レイトレ無しのハイエンド環境なら「Radeon RX 5600 XT」コスパ最強?

ゲーミングPCの性能は、大半が「GPU」と「CPU」で占められています。特に最近のゲームは、いずれもGPUへの依存度が高く、CPUはミドルレンジでGPUはハイエンドという構成が珍しくなくなりました。

しかしGPUは5~10万円が当たり前になってしまい、頻繁に買い換えるには高額すぎますよね。しかし性能は一定以上を維持したい。

そんな読者のためにコスパに注目したハイエンドGPUを探してみたところ、意外なモデルがヒットしました。

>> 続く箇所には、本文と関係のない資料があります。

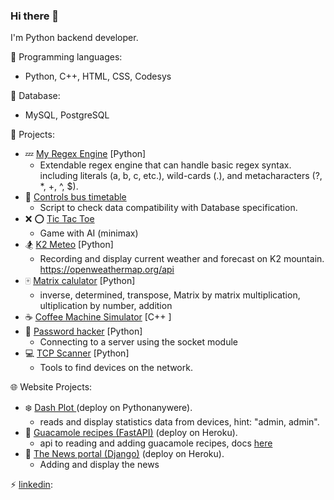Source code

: ### Hi there 👋

I'm Python backend developer.

:moyai: Programming languages:
  * Python, C++, HTML, CSS, Codesys

:floppy_disk: Database:
  * MySQL, PostgreSQL
  

💬 Projects:
  - :zzz: [My Regex Engine](https://github.com/Pshowo/my-regex-engine) [Python]
    * Extendable regex engine that can handle basic regex syntax.  including literals (a, b, c, etc.), wild-cards (.), and metacharacters (?, *, +, ^, $).  
  - :tram: [Controls bus timetable](https://github.com/Pshowo/easy-rider-bus-company)
    * Script to check data compatibility with Database specification.
  - :x: :o: [Tic Tac Toe](https://github.com/Pshowo/Tic_Tac_Toe/tree/oop) 
    * Game with AI (minimax)
  - :snowboarder: [K2 Meteo](https://github.com/Pshowo/02_K2Meteo.git) [Python]
    * Recording and display current weather and forecast on K2 mountain. https://openweathermap.org/api
  - :mahjong: [Matrix calulator](https://github.com/Pshowo/Numeric-Matrix-Processor) [Python]
    * inverse, determined, transpose, Matrix by matrix multiplication, ultiplication by number, addition
  - :coffee: [Coffee Machine Simulator](https://repl.it/@Pshowo/Coffeemachine) [C++ ]
  - :door: [Password hacker](https://github.com/Pshowo/password-hacker) [Python]
    * Connecting to a server using the socket module
  - :computer: [TCP Scanner](https://github.com/Pshowo/tcp-scanner) [Python]
    * Tools to find devices on the network.
   
  
:globe_with_meridians: Website Projects:
  - :snowflake: [Dash Plot ](http://pshowo.pythonanywhere.com/) (deploy on Pythonanywere).
    * reads and display statistics data from devices, hint: "admin, admin".
  - :pear: [Guacamole recipes (FastAPI)](https://damp-taiga-86519.herokuapp.com/v1/recipes) (deploy on Heroku).
    * api to reading and adding guacamole recipes, docs [here](https://damp-taiga-86519.herokuapp.com/docs)
  - :newspaper: [The News portal (Django)](https://django-news-portal.herokuapp.com/) (deploy on Heroku).
    * Adding and display the news 


⚡ [linkedin]():



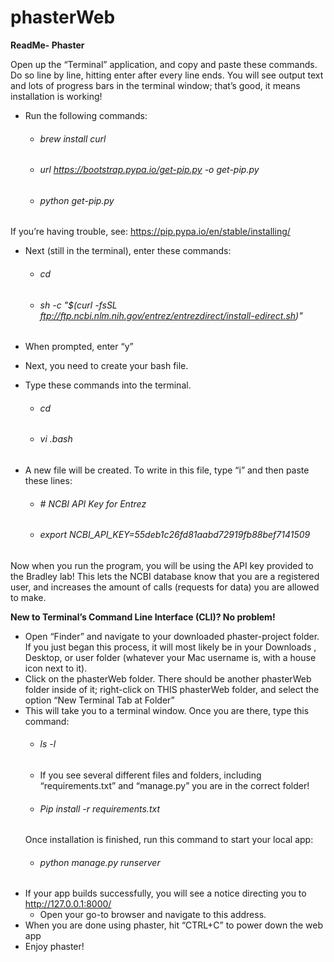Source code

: # phasterWeb

**ReadMe- Phaster**

Open up the “Terminal” application, and copy and paste these commands. Do so line by line, hitting enter after every line ends.
You will see output text and lots of progress bars in the terminal window; that’s good, it means installation is working!

- Run the following commands:
    - ###### brew install curl
    - ###### url https://bootstrap.pypa.io/get-pip.py -o get-pip.py
    - ###### python get-pip.py

If you’re having trouble, see: https://pip.pypa.io/en/stable/installing/


- Next (still in the terminal), enter these commands:
    - ###### cd
    - ###### sh -c "$(curl -fsSL ftp://ftp.ncbi.nlm.nih.gov/entrez/entrezdirect/install-edirect.sh)"
- When prompted, enter “y”

- Next, you need to create your bash file.
- Type these commands into the terminal.
    - ###### cd
    - ###### vi .bash

- A new file will be created. To write in this file, type “i” and then paste these lines:
    - ###### # NCBI API Key for Entrez
    - ###### export NCBI_API_KEY=55deb1c26fd81aabd72919fb88bef7141509

Now when you run the program, you will be using the API key provided to the Bradley lab! This lets the NCBI database know that you are a registered user, and increases the amount of calls (requests for data) you are allowed to make.


**New to Terminal’s Command Line Interface (CLI)? No problem!**

- Open “Finder” and navigate to your downloaded phaster-project folder.  If you just began this process, it will most likely be in your Downloads , Desktop, or user folder (whatever your Mac username is, with a house icon next to it). 
- Click on the phasterWeb folder. There should be another phasterWeb folder inside of it; right-click on THIS phasterWeb folder, and select the option “New Terminal Tab at Folder”
- This will take you to a terminal window. Once you are there, type this command:
    - ###### ls -l
    - If you see several different files and folders, including “requirements.txt” and “manage.py” you are in the correct folder!
    - ###### Pip install -r requirements.txt
    Once installation is finished, run this command to start your local app:
    - ###### python manage.py runserver
- If your app builds successfully, you will see a notice directing you to http://127.0.0.1:8000/
    - Open your go-to browser and navigate to this address. 
- When you are done using phaster, hit “CTRL+C” to power down the web app
- Enjoy phaster!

それが「Radeon RX 5600 XT」です。

2020年のダークホース?「Radeon RX 5600 XT」

「Radeon RX 5600 XT」は、AMDが2020年1月にリリースしたミドル~ハイエンド帯のGPUです。

7nmプロセスの「Naviアーキテクチャ」で製造され、直近上位のGPUである「Radeon RX 5700」と物理的なスペックは大差がありません。

また、ビデオBIOSの更新によってメモリスピードを12Gbpsから14Gbpsに引き上げられるようになり、性能が向上しました。

こういった理由から、2020年夏時点におけるハイエンド帯のGPUで、最もコスパが良いGPUになったと言えそうです。

以下は、Radeon RX 5600XT(14Gbpsバージョン)の基本的なスペック情報となります。

Radeon RX 5600XT(14Gbps)

アーキテクチャ Navi(RDNA)
プロセスルール 7nmプロセス
コンピュートユニット 36基
シェーダーユニット 2304基
コアクロック 1375~1560MHz(リファレンスモデルの場合)
メモリ 6GB GDDR6
メモリ転送レート 14Gbps
メモリインターフェース 192bit
メモリ帯域 336GB/s(12Gbpsバージョンは288GB/s)
TDP 150W

気になる価格は、12Gbpsバージョンが32000円程度、14Gbpsバージョンは安いものなら33000円程度からとなっています。

玄人志向のモデル(https://www.kuroutoshikou.com/product/graphics_bord/amd/rd-rx5600xt-e6gb_df2/)などは、実売価格が33000円を切っていますのでかなりお得ですね。

Radeon RX 5600XT(14Gbpsバージョン)の性能

メジャーなベンチマークをもとにRadeon RX 5600XT(14Gbpsバージョン)の性能を見ていくと、以下のように整理できます。

  • Radeon RX 5600XT(12Gbpsバージョン)と比べると「約5%」の性能向上
  • Radeon RX 5700と比べると「5~10%程度」性能が低い

ちなみに、直近上位モデルのRadeon RX 5700は、価格が37000~となっているため、4000~5000円の差があります。

Radeon RX 5700も決してコスパが悪いGPUではありませんが、TDPが225Wに達するため、電源まわりの強化が必要になるでしょう。目安は650~700W程度でしょうか。

一方のRadeon RX 5600XTは、150WというそこそこのTDPでもわかるように、550~600W電源での動作が可能です。

レイトレ不要かつFHD環境ならベストバイのひとつ

正直なところ、Radeon RX 5600XT(14Gbpsバージョン)は性能的にハイエンドに片足を突っ込んでおり、Nvidia製のRTX2060やGTX1660Tiなどと比較しても圧倒的にコスパが良い製品です。

唯一の弱点はレイトレやDLSSが使えないことですが、こうした先端技術を重視しない「フルHD環境ベースのゲーマー」ならば、最適解のひとつかもしれません。

単純なベンチマークであれば、RTX2060よりも1割ほど良い数値を叩き出すことも可能ですからね。FHD環境でのコスパを追求するならば、ぜひ検討してみてください。